▶ [The records]:
- - - - - - -
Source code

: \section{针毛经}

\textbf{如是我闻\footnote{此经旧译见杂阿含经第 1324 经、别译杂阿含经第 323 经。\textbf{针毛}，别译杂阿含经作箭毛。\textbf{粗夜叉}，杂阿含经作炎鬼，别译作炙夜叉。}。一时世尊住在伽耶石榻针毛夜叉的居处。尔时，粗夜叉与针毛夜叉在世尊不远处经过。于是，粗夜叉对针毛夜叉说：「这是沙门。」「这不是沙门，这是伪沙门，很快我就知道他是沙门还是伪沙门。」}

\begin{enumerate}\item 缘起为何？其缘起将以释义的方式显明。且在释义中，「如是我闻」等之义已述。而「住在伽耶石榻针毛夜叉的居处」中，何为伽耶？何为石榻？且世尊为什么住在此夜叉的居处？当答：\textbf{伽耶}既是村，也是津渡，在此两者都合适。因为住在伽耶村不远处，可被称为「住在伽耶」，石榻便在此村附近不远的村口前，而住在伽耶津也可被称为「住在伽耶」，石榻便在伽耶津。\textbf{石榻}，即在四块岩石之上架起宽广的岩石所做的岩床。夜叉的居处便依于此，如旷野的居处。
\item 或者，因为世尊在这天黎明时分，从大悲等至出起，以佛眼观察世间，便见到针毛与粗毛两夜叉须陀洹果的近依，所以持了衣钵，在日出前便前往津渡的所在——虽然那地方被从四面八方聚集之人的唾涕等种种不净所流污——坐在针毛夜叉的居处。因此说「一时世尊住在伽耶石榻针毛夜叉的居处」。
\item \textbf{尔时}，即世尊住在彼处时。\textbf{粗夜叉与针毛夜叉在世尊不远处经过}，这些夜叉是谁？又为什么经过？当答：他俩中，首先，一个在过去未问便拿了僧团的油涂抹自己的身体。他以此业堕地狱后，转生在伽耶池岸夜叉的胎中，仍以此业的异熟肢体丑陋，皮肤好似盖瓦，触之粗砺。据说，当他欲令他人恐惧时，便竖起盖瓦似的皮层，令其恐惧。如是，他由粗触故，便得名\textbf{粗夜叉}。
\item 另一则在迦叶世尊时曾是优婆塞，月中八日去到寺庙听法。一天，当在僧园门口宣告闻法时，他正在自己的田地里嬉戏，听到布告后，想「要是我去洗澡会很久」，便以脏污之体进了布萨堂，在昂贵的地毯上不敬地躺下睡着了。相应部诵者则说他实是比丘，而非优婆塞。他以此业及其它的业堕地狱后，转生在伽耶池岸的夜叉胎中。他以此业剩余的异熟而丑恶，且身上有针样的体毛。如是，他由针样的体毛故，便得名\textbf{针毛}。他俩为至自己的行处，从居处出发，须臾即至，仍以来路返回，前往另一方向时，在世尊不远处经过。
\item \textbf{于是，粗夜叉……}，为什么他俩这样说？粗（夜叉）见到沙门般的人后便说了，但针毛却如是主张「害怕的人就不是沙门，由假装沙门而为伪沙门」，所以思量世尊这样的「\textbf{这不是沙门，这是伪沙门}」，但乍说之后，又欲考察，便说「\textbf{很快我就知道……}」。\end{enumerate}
- - - - - - -
▶ [Your goal]:
Sift through the material above and copy the lines that contain the word "这是伪沙门".

▶ [Written response]:
\textbf{如是我闻\footnote{此经旧译见杂阿含经第 1324 经、别译杂阿含经第 323 经。\textbf{针毛}，别译杂阿含经作箭毛。\textbf{粗夜叉}，杂阿含经作炎鬼，别译作炙夜叉。}。一时世尊住在伽耶石榻针毛夜叉的居处。尔时，粗夜叉与针毛夜叉在世尊不远处经过。于是，粗夜叉对针毛夜叉说：「这是沙门。」「这不是沙门，这是伪沙门，很快我就知道他是沙门还是伪沙门。」}
\item \textbf{于是，粗夜叉……}，为什么他俩这样说？粗（夜叉）见到沙门般的人后便说了，但针毛却如是主张「害怕的人就不是沙门，由假装沙门而为伪沙门」，所以思量世尊这样的「\textbf{这不是沙门，这是伪沙门}」，但乍说之后，又欲考察，便说「\textbf{很快我就知道……}」。\end{enumerate}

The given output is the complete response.